__WHAT IS BEING ASKED__. Answer with a single number: how many lines in the listing below include "бота"?
● ● ● ● ●
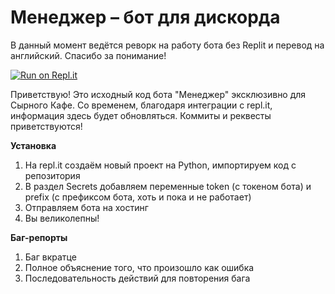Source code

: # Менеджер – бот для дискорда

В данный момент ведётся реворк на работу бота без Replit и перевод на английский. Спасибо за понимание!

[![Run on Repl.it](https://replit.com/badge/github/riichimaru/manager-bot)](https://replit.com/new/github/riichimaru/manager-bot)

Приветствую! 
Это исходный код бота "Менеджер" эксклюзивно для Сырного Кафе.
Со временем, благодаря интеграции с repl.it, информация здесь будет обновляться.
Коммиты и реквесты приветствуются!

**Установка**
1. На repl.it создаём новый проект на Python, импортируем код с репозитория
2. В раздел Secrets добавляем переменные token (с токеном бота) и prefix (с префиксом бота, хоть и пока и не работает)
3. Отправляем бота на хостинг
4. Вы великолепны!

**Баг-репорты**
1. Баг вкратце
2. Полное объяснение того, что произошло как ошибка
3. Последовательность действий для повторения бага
● ● ● ● ●
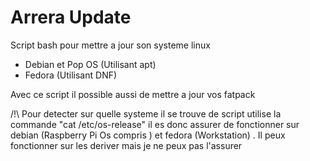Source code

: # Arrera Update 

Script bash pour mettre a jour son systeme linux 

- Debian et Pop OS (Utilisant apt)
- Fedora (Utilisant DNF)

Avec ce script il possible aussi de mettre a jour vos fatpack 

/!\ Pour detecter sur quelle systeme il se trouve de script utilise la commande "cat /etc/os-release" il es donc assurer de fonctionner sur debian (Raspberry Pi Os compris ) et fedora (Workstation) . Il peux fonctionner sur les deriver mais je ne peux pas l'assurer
● ● ● ● ●
__REPLY TO THE TASK__. 4